Records excerpted from a collection
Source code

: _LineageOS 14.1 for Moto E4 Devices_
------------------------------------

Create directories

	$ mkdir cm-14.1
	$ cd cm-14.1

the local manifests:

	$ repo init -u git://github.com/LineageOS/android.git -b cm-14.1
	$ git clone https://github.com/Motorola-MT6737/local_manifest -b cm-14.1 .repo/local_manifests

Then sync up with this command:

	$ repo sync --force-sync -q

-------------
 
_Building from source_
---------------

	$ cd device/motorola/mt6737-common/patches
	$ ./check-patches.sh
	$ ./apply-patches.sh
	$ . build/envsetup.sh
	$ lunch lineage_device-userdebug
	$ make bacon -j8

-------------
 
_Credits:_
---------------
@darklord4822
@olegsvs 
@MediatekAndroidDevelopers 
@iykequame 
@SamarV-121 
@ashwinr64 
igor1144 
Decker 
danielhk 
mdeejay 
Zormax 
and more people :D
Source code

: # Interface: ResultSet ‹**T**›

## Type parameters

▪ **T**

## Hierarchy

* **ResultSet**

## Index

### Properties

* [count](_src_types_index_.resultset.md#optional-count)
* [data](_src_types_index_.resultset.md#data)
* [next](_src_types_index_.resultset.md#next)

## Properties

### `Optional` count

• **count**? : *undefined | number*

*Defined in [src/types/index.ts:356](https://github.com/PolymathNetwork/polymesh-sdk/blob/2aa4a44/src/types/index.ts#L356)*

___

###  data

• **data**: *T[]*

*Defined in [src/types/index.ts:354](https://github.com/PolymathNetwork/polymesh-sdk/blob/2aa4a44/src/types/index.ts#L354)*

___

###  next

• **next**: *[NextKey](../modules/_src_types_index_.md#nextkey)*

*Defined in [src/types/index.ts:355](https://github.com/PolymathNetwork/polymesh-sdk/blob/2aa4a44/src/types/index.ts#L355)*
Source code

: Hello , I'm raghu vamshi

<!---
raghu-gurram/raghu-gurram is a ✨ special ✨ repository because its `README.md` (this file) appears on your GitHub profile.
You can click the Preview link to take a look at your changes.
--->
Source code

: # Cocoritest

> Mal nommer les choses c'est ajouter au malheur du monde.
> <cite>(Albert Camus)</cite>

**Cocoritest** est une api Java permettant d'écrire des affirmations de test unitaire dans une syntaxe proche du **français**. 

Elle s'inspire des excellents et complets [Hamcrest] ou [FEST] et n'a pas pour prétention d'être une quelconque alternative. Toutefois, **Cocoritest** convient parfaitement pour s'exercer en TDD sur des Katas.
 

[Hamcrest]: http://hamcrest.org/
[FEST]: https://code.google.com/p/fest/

Problem statement
Count the lines in the records above that contain the word "your", and give only that number.

Response to the exercise
2